What is being asked:
Set down the data below in full and exactly, minus the pictures.

___ Entries supplied

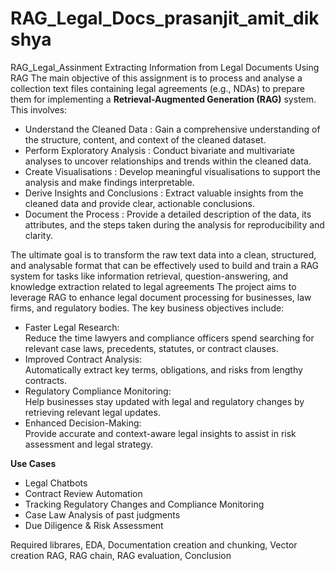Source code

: # RAG_Legal_Docs_prasanjit_amit_dikshya
RAG_Legal_Assinment
Extracting Information from Legal Documents Using RAG
The main objective of this assignment is to process and analyse a collection text files containing legal agreements (e.g., NDAs) to prepare them for implementing a **Retrieval-Augmented Generation (RAG)** system. This involves:

* Understand the Cleaned Data : Gain a comprehensive understanding of the structure, content, and context of the cleaned dataset.
* Perform Exploratory Analysis : Conduct bivariate and multivariate analyses to uncover relationships and trends within the cleaned data.
* Create Visualisations : Develop meaningful visualisations to support the analysis and make findings interpretable.
* Derive Insights and Conclusions : Extract valuable insights from the cleaned data and provide clear, actionable conclusions.
* Document the Process : Provide a detailed description of the data, its attributes, and the steps taken during the analysis for reproducibility and clarity.

The ultimate goal is to transform the raw text data into a clean, structured, and analysable format that can be effectively used to build and train a RAG system for tasks like information retrieval, question-answering, and knowledge extraction related to legal agreements
The project aims to leverage RAG to enhance legal document processing for businesses, law firms, and regulatory bodies. The key business objectives include:

* Faster Legal Research: <br> Reduce the time lawyers and compliance officers spend searching for relevant case laws, precedents, statutes, or contract clauses.
* Improved Contract Analysis: <br> Automatically extract key terms, obligations, and risks from lengthy contracts.
* Regulatory Compliance Monitoring: <br> Help businesses stay updated with legal and regulatory changes by retrieving relevant legal updates.
* Enhanced Decision-Making: <br> Provide accurate and context-aware legal insights to assist in risk assessment and legal strategy.


**Use Cases**
* Legal Chatbots
* Contract Review Automation
* Tracking Regulatory Changes and Compliance Monitoring
* Case Law Analysis of past judgments
* Due Diligence & Risk Assessment

Required librares,
EDA,
Documentation creation and chunking,
Vector creation RAG,
RAG chain,
RAG evaluation,
Conclusion
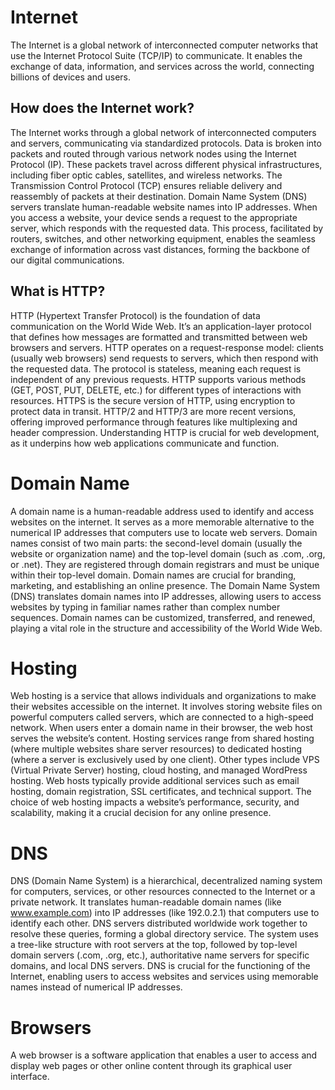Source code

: # Internet

The Internet is a global network of interconnected computer networks that use the Internet Protocol Suite (TCP/IP) to communicate. It enables the exchange of data, information, and services across the world, connecting billions of devices and users.

## How does the Internet work?

The Internet works through a global network of interconnected computers and servers, communicating via standardized protocols. Data is broken into packets and routed through various network nodes using the Internet Protocol (IP). These packets travel across different physical infrastructures, including fiber optic cables, satellites, and wireless networks. The Transmission Control Protocol (TCP) ensures reliable delivery and reassembly of packets at their destination. Domain Name System (DNS) servers translate human-readable website names into IP addresses. When you access a website, your device sends a request to the appropriate server, which responds with the requested data. This process, facilitated by routers, switches, and other networking equipment, enables the seamless exchange of information across vast distances, forming the backbone of our digital communications.

## What is HTTP?

HTTP (Hypertext Transfer Protocol) is the foundation of data communication on the World Wide Web. It’s an application-layer protocol that defines how messages are formatted and transmitted between web browsers and servers. HTTP operates on a request-response model: clients (usually web browsers) send requests to servers, which then respond with the requested data. The protocol is stateless, meaning each request is independent of any previous requests. HTTP supports various methods (GET, POST, PUT, DELETE, etc.) for different types of interactions with resources. HTTPS is the secure version of HTTP, using encryption to protect data in transit. HTTP/2 and HTTP/3 are more recent versions, offering improved performance through features like multiplexing and header compression. Understanding HTTP is crucial for web development, as it underpins how web applications communicate and function.

# Domain Name

A domain name is a human-readable address used to identify and access websites on the internet. It serves as a more memorable alternative to the numerical IP addresses that computers use to locate web servers. Domain names consist of two main parts: the second-level domain (usually the website or organization name) and the top-level domain (such as .com, .org, or .net). They are registered through domain registrars and must be unique within their top-level domain. Domain names are crucial for branding, marketing, and establishing an online presence. The Domain Name System (DNS) translates domain names into IP addresses, allowing users to access websites by typing in familiar names rather than complex number sequences. Domain names can be customized, transferred, and renewed, playing a vital role in the structure and accessibility of the World Wide Web.

# Hosting

Web hosting is a service that allows individuals and organizations to make their websites accessible on the internet. It involves storing website files on powerful computers called servers, which are connected to a high-speed network. When users enter a domain name in their browser, the web host serves the website’s content. Hosting services range from shared hosting (where multiple websites share server resources) to dedicated hosting (where a server is exclusively used by one client). Other types include VPS (Virtual Private Server) hosting, cloud hosting, and managed WordPress hosting. Web hosts typically provide additional services such as email hosting, domain registration, SSL certificates, and technical support. The choice of web hosting impacts a website’s performance, security, and scalability, making it a crucial decision for any online presence.


# DNS

DNS (Domain Name System) is a hierarchical, decentralized naming system for computers, services, or other resources connected to the Internet or a private network. It translates human-readable domain names (like www.example.com) into IP addresses (like 192.0.2.1) that computers use to identify each other. DNS servers distributed worldwide work together to resolve these queries, forming a global directory service. The system uses a tree-like structure with root servers at the top, followed by top-level domain servers (.com, .org, etc.), authoritative name servers for specific domains, and local DNS servers. DNS is crucial for the functioning of the Internet, enabling users to access websites and services using memorable names instead of numerical IP addresses.

# Browsers

A web browser is a software application that enables a user to access and display web pages or other online content through its graphical user interface.

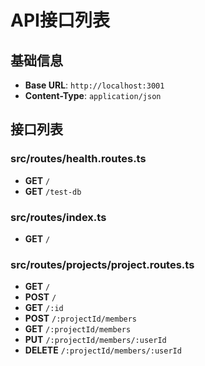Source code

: # API接口列表

## 基础信息
- **Base URL**: `http://localhost:3001`
- **Content-Type**: `application/json`

## 接口列表

### src/routes/health.routes.ts

- **GET** `/`
- **GET** `/test-db`

### src/routes/index.ts

- **GET** `/`

### src/routes/projects/project.routes.ts

- **GET** `/`
- **POST** `/`
- **GET** `/:id`
- **POST** `/:projectId/members`
- **GET** `/:projectId/members`
- **PUT** `/:projectId/members/:userId`
- **DELETE** `/:projectId/members/:userId`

______

Problem solution:
Source code

: # RAG_Legal_Docs_prasanjit_amit_dikshya
RAG_Legal_Assinment
Extracting Information from Legal Documents Using RAG
The main objective of this assignment is to process and analyse a collection text files containing legal agreements (e.g., NDAs) to prepare them for implementing a **Retrieval-Augmented Generation (RAG)** system. This involves:

* Understand the Cleaned Data : Gain a comprehensive understanding of the structure, content, and context of the cleaned dataset.
* Perform Exploratory Analysis : Conduct bivariate and multivariate analyses to uncover relationships and trends within the cleaned data.
* Create Visualisations : Develop meaningful visualisations to support the analysis and make findings interpretable.
* Derive Insights and Conclusions : Extract valuable insights from the cleaned data and provide clear, actionable conclusions.
* Document the Process : Provide a detailed description of the data, its attributes, and the steps taken during the analysis for reproducibility and clarity.

The ultimate goal is to transform the raw text data into a clean, structured, and analysable format that can be effectively used to build and train a RAG system for tasks like information retrieval, question-answering, and knowledge extraction related to legal agreements
The project aims to leverage RAG to enhance legal document processing for businesses, law firms, and regulatory bodies. The key business objectives include:

* Faster Legal Research: <br> Reduce the time lawyers and compliance officers spend searching for relevant case laws, precedents, statutes, or contract clauses.
* Improved Contract Analysis: <br> Automatically extract key terms, obligations, and risks from lengthy contracts.
* Regulatory Compliance Monitoring: <br> Help businesses stay updated with legal and regulatory changes by retrieving relevant legal updates.
* Enhanced Decision-Making: <br> Provide accurate and context-aware legal insights to assist in risk assessment and legal strategy.


**Use Cases**
* Legal Chatbots
* Contract Review Automation
* Tracking Regulatory Changes and Compliance Monitoring
* Case Law Analysis of past judgments
* Due Diligence & Risk Assessment

Required librares,
EDA,
Documentation creation and chunking,
Vector creation RAG,
RAG chain,
RAG evaluation,
Conclusion
Source code

: # Internet

The Internet is a global network of interconnected computer networks that use the Internet Protocol Suite (TCP/IP) to communicate. It enables the exchange of data, information, and services across the world, connecting billions of devices and users.

## How does the Internet work?

The Internet works through a global network of interconnected computers and servers, communicating via standardized protocols. Data is broken into packets and routed through various network nodes using the Internet Protocol (IP). These packets travel across different physical infrastructures, including fiber optic cables, satellites, and wireless networks. The Transmission Control Protocol (TCP) ensures reliable delivery and reassembly of packets at their destination. Domain Name System (DNS) servers translate human-readable website names into IP addresses. When you access a website, your device sends a request to the appropriate server, which responds with the requested data. This process, facilitated by routers, switches, and other networking equipment, enables the seamless exchange of information across vast distances, forming the backbone of our digital communications.

## What is HTTP?

HTTP (Hypertext Transfer Protocol) is the foundation of data communication on the World Wide Web. It’s an application-layer protocol that defines how messages are formatted and transmitted between web browsers and servers. HTTP operates on a request-response model: clients (usually web browsers) send requests to servers, which then respond with the requested data. The protocol is stateless, meaning each request is independent of any previous requests. HTTP supports various methods (GET, POST, PUT, DELETE, etc.) for different types of interactions with resources. HTTPS is the secure version of HTTP, using encryption to protect data in transit. HTTP/2 and HTTP/3 are more recent versions, offering improved performance through features like multiplexing and header compression. Understanding HTTP is crucial for web development, as it underpins how web applications communicate and function.

# Domain Name

A domain name is a human-readable address used to identify and access websites on the internet. It serves as a more memorable alternative to the numerical IP addresses that computers use to locate web servers. Domain names consist of two main parts: the second-level domain (usually the website or organization name) and the top-level domain (such as .com, .org, or .net). They are registered through domain registrars and must be unique within their top-level domain. Domain names are crucial for branding, marketing, and establishing an online presence. The Domain Name System (DNS) translates domain names into IP addresses, allowing users to access websites by typing in familiar names rather than complex number sequences. Domain names can be customized, transferred, and renewed, playing a vital role in the structure and accessibility of the World Wide Web.

# Hosting

Web hosting is a service that allows individuals and organizations to make their websites accessible on the internet. It involves storing website files on powerful computers called servers, which are connected to a high-speed network. When users enter a domain name in their browser, the web host serves the website’s content. Hosting services range from shared hosting (where multiple websites share server resources) to dedicated hosting (where a server is exclusively used by one client). Other types include VPS (Virtual Private Server) hosting, cloud hosting, and managed WordPress hosting. Web hosts typically provide additional services such as email hosting, domain registration, SSL certificates, and technical support. The choice of web hosting impacts a website’s performance, security, and scalability, making it a crucial decision for any online presence.


# DNS

DNS (Domain Name System) is a hierarchical, decentralized naming system for computers, services, or other resources connected to the Internet or a private network. It translates human-readable domain names (like www.example.com) into IP addresses (like 192.0.2.1) that computers use to identify each other. DNS servers distributed worldwide work together to resolve these queries, forming a global directory service. The system uses a tree-like structure with root servers at the top, followed by top-level domain servers (.com, .org, etc.), authoritative name servers for specific domains, and local DNS servers. DNS is crucial for the functioning of the Internet, enabling users to access websites and services using memorable names instead of numerical IP addresses.

# Browsers

A web browser is a software application that enables a user to access and display web pages or other online content through its graphical user interface.

Source code

: # API接口列表

## 基础信息
- **Base URL**: `http://localhost:3001`
- **Content-Type**: `application/json`

## 接口列表

### src/routes/health.routes.ts

- **GET** `/`
- **GET** `/test-db`

### src/routes/index.ts

- **GET** `/`

### src/routes/projects/project.routes.ts

- **GET** `/`
- **POST** `/`
- **GET** `/:id`
- **POST** `/:projectId/members`
- **GET** `/:projectId/members`
- **PUT** `/:projectId/members/:userId`
- **DELETE** `/:projectId/members/:userId`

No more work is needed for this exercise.